Türk halkının büyük bölümü, keskin nişancı anlamına gelen ‘sniper’ (snajper) kelimesini, 1992-95 Bosna Savaşı esnasında, Saraybosna’dan gelen haberler ile öğrendi. Kırk üç aylık Saraybosna kuşatması esnasında yüzlerce Müslüman Boşnak, Çetnik Sırp keskin nişancıların hedefi oldu.

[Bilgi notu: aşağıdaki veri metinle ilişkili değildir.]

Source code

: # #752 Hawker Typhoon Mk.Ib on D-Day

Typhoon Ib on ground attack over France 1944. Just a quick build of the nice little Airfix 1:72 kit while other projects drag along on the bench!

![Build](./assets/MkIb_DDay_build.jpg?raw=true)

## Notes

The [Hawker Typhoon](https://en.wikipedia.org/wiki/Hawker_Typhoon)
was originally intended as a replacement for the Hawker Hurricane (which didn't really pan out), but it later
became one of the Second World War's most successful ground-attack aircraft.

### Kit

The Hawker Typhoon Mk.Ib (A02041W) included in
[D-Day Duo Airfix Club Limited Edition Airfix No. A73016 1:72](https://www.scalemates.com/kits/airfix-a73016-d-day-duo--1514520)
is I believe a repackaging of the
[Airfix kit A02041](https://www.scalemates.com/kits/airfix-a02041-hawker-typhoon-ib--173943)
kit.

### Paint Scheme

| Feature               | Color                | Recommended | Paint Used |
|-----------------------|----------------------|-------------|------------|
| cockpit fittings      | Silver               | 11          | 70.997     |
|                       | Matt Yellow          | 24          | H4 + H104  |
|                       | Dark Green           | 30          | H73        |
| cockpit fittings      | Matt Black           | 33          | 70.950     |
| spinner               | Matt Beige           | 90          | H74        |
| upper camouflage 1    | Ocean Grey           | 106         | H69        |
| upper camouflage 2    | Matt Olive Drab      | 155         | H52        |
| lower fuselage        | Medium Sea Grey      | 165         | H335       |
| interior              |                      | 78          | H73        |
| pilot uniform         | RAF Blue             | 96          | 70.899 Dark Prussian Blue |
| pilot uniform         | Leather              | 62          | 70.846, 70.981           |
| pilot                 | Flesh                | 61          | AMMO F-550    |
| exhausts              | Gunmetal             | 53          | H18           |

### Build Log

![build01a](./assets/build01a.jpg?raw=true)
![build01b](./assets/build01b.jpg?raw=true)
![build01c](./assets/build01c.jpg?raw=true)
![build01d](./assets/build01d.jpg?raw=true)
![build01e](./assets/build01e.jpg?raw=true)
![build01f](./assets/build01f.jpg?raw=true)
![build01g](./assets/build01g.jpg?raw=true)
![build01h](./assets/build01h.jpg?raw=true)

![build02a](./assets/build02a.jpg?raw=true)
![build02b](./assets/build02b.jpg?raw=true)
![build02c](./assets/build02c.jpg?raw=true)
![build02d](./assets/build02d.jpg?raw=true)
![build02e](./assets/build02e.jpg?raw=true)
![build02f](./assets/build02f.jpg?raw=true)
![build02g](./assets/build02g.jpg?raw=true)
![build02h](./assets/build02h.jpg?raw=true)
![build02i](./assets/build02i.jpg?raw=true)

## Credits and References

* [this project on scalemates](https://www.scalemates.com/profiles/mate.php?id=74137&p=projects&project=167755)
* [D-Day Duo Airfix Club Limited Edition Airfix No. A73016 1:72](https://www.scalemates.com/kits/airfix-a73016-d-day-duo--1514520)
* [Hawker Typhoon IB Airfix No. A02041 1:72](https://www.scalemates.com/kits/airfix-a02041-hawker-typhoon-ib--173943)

Bir bidon su ya da bir parça ekmek bulabilmek için sokağa çıkan Boşnaklar için hayatta kalabilmenin en önemli şartı, olabildiğince hızlı çapraz koşular yapmaktı. Keskin nişancıların öncelikli hedefi olan pencere ve balkonlar ise kesinlikle uzak durulması gereken yerlerdi.
Saraybosna’da, keskin nişancıların menziline giren yerlere asılan “Dikkat! Sniper” (Pazi! Snajper) yazısı, trafik tabelası ya da “Dikkat! Köpek Var” levhası kadar doğal bir ikaz haline gelmişti.
Saraybosna sokaklarında yürürken dalgınlığa düşmek; sakat kalmak ya da hayatını kaybetmek anlamına geliyordu. Çünkü Çentik Sırplar, hastaneleri, kütüphaneleri, pazar yerlerini, ekmek ya da su bulmaya çalışan sivilleri öldürmekte oldukça ustalaşmışlardı.
Şimdi de yakın geçmişi hatırlayalım…
Dayton Anlaşması’nın ardından Saraybosna tepelerini terk etmek zorunda kalan Çetnik Sırp keskin nişancıları, en iyi bildikleri iş olan masum insan avını, dünyanın çeşitli yerlerinde devam ettiriyorlar.
Haber Türk gazetesinin, 19 Temmuz 2010 tarihinde, “PKK, 3 Sırp sniper kiraladı!” başlıklı manşet haberi, bu konuyu, 15 yıl sonra yeniden Türkiye gündemine getirdi. Enis Yıldırım’ın haberine göre; “Terör örgütü PKK’nın, Sırp uyruklu 3 keskin nişancıyı para karşılığında kiralayarak Türkiye’ye gönderdiği tespit edildi. İstihbarat birimlerinin bu tespitinin ardından İçişleri Bakanlığı, “gizli” ibareli bir yazı ile ilgili birimleri uyardı. Özellikle Başbakan ve Cumhurbaşkanı’nın etrafındaki koruma duvarı güçlendirildi.”
Aslına bakarsanız, terör örgütü PKK’nın Avrupa ülkelerine sevk ettiği uyuşturucunun, bir dönem Sırplar tarafından taşındığını ve Sırbistan’ın, PKK’ya silah eğitimi verdiğini bilenler için bu haber hiç de şaşırtıcı değil.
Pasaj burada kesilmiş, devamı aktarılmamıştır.